A federal judge has signed off on a large portion of a class action brought on behalf of certain investors in BP PLC shares who sued the company and its senior executives for alleged securities fraud related to the Deepwater Horizon oil spill.
The February 6 ruling by U.S. District Judge Keith Ellison allows investors to go forward on claims that BP and former chief executive officer Anthony Hayward misled the public about the scope of BP’s operating management system, or OMS—a safety program introduced before the 2010 disaster spread millions of gallons of oil throughout the Gulf of Mexico.
Ellison particularly focused on the role of Hayward, who led BP from 2007 to 2010, as the "public face" of the company.

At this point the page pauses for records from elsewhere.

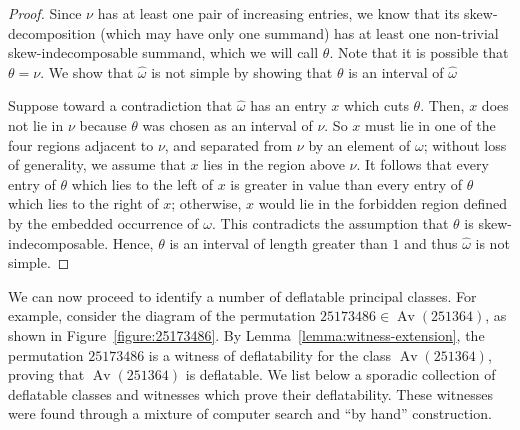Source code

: \documentclass[10pt]{article}
\theoremstyle{plain}
\newcommand{\Av}{\operatorname{Av}}
\begin{document}
\begin{proof}
Since $\nu$ has at least one pair of increasing entries, we know that its skew-decomposition (which may have only one summand) has at least one non-trivial skew-indecomposable summand, which we will call $\theta$. Note that it is possible that $\theta = \nu$. We show that $\widehat{\omega}$ is not simple by showing that $\theta$ is an interval of $\widehat{\omega}$

Suppose toward a contradiction that $\widehat{\omega}$ has an entry $x$ which cuts $\theta$. Then, $x$ does not lie in $\nu$ because $\theta$ was chosen as an interval of $\nu$. So $x$ must lie in one of the four regions adjacent to $\nu$, and separated from $\nu$ by an element of $\omega$; without loss of generality, we assume that $x$ lies in the region above $\nu$. It follows that every entry of $\theta$ which lies to the left of $x$ is greater in value than every entry of $\theta$ which lies to the right of $x$; otherwise, $x$ would lie in the forbidden region defined by the embedded occurrence of $\omega$. This contradicts the assumption that $\theta$ is skew-indecomposable. Hence, $\theta$ is an interval of length greater than $1$ and thus $\widehat{\omega}$ is not simple.
\end{proof}

We can now proceed to identify a number of deflatable principal classes. For example, consider the diagram of the permutation $25173486 \in \Av(251364)$, as shown in Figure~\ref{figure:25173486}. By Lemma~\ref{lemma:witness-extension}, the permutation $25173486$ is a witness of deflatability for the class $\Av(251364)$, proving that $\Av(251364)$ is deflatable. We list below a sporadic collection of deflatable classes and witnesses which prove their deflatability. These witnesses were found through a mixture of computer search and ``by hand'' construction.
\end{document}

"Viewed as a whole, Plaintiffs’ factual allegations create a cogent and compelling case that Hayward, deliberately or with severe recklessness, engaged in a publicity campaign that vastly exaggerated the reach and efficacy of OMS," Ellison wrote. "Hayward did not make one or two stray comments about the scope of OMS. He repeatedly emphasized its expansiveness in his most important presentations to investors."
The securities case now goes forward against BP, Hayward and Douglas Suttles,the former chief operating officer of BP’s exploration and production unit whose alleged misstatements were not subject to the recent motion to dismiss.
Matthew Edling, a principal at Cotchett, Pitre & McCarthy in Burlingame, Calif., who represents four California investors as named plaintiffs, said the ruling retained 19 of the 29 misrepresentations alleged in the case. "We kept in the chief individual defendant. More importantly, we have the company," he said. "Getting to this point, it’s been a long battle. But where we are now is a good position."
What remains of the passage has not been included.